Por Maria Laura Medeiros
Há, na memória de Dani, uma cena que nunca saiu do lugar. Uma saia vermelha. A irmã saindo do quarto. A criança que a observava, encantada, imaginando como seria vesti-la. Era apenas uma fantasia de infância, mas carregava ali uma verdade profunda — aquela que ainda não tinha nome, mas já morava dentro dela: a certeza de que era uma menina, mesmo que o mundo ao redor dissesse o contrário. “Eu acho que a gente é trans desde que nasce. Não existe outra explicação”, diz Dani, hoje com 60 anos, sorrindo com os olhos de quem percorreu um caminho longo e, muitas vezes, solitário até se encontrar por completo.
Sua infância foi atravessada por silêncios e pequenas censuras. Crescida em uma família de classe média tradicional, em uma cidade do interior de São Paulo, Dani viveu desde cedo a repressão de expressar sua feminilidade. Não havia agressão física em casa, mas os olhares e advertências eram frequentes. Sua mãe dizia que ela sempre estava muito feminina, e que seu pai não iria gostar. Levava bronca pelo jeito de dançar, pelo jeito de falar. Tudo isso gerou muitos traumas para ela. Na escola, era o isolamento. Dani almoçava sozinha no recreio, lidando com o peso de ser “diferente”. Na adolescência, durante os anos 70 e início dos 80, não existiam referências, não havia Internet, nem espaços seguros para questionar sua identidade. Ela diz que não sabia nem por onde começaria. Só existia uma travesti na cidade, a Paula. Era um universo tão distante do meu, parecia inalcançável.

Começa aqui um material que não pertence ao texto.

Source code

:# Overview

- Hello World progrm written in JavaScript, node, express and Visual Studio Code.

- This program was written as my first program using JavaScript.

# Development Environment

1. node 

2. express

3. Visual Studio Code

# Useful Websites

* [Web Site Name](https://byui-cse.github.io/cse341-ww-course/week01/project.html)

Como muitas pessoas trans de sua geração, Dani guardou o que podia para si. Viveu no que ela chama de “modo de sobrevivência”, e seguiu o que se esperava dela. Mudou-se para São Paulo para estudar teatro — e foi ali, entre os palcos e as ruas da cidade, que sua alma começou a respirar. Lembra que quando viu as "manas" na rua, sentiu como se morresse e nascesse outra vez. O amor também chegou — primeiro com Márcia, depois com Fernando. Dani acredita em conexões que não seguem fórmulas fixas. Se apaixonou e ficaram sete anos juntas. Com o Fernando teve uma experiência maravilhosa. Ele é o pai do seu filho. Ser mãe foi um marco em sua vida, e ao mesmo tempo, um momento de virada. Quando o filho foi morar com ela, Dani começou a se permitir mais, ainda que timidamente. Saía à noite como crossdresser. Era o que dava pra fazer. Sabia quem ela era, mas o medo ainda falava alto.
Hoje, passadas seis décadas de vida, Dani fala de si com liberdade e brilho nos olhos. Há pouco tempo, realizou um dos sonhos que acalentava há anos: diz ter conseguido sua ‘teta’ agora com 60 anos. E estou muito feliz. Conquistei tudo o que quis conquistar. Mas a conquista de si mesma não apaga os desafios que ainda enfrenta todos os dias. A felicidade convive, lado a lado, com o medo. Conta que é um mundo muito difícil, muito cheio de solidão. Às vezes as pessoas acham que está tudo mais aberto, mas entreolha o retrocesso com o avanço da extrema direita, os olhares de julgamento… dependendo do shopping que vai, da loja que entra, é muito observada e isso não é legal.
Os ataques nem sempre são verbais ou físicos — muitas vezes, são silenciosos e cruéis. Um olhar, um sussurro, um constrangimento no banheiro feminino. Por isso, Dani criou rotinas para se proteger: sai de casa com fones de ouvido e música alta, para não escutar provocações. Ela descreve a sensação de sair todos os dias com uma prece nos lábios: voltar pra casa bem. Ao falar da nova geração, Dani se emociona. Ver jovens trans acessando hormônios cedo, podendo viver sua identidade com mais liberdade, a faz sentir que sua trajetória teve um propósito. Afirma estar chegando numa fase em que vai entregar o bastão. A nova geração chega pra continuar a luta. Porque sempre vai ser uma luta. Nunca se pode abaixar a guarda. Sempre vai ter alguém para dizer que não se merece ser aquilo que se é.
A história de Dani é feita de memórias que doem e brilham. Ela sobreviveu ao silêncio, ao apagamento e ao medo. Mas não apenas sobreviveu: Dani floresceu. Ela não é uma estatística, nem um símbolo. É uma mulher com uma história profundamente humana, real, e necessária. E se há algo que ela aprendeu ao longo de todos esses anos é que a vida, de verdade, começa quando a gente se permite existir. Nunca esteve tão feliz. Nunca se sentiu tão ela mesma. E isso… isso não tem preço.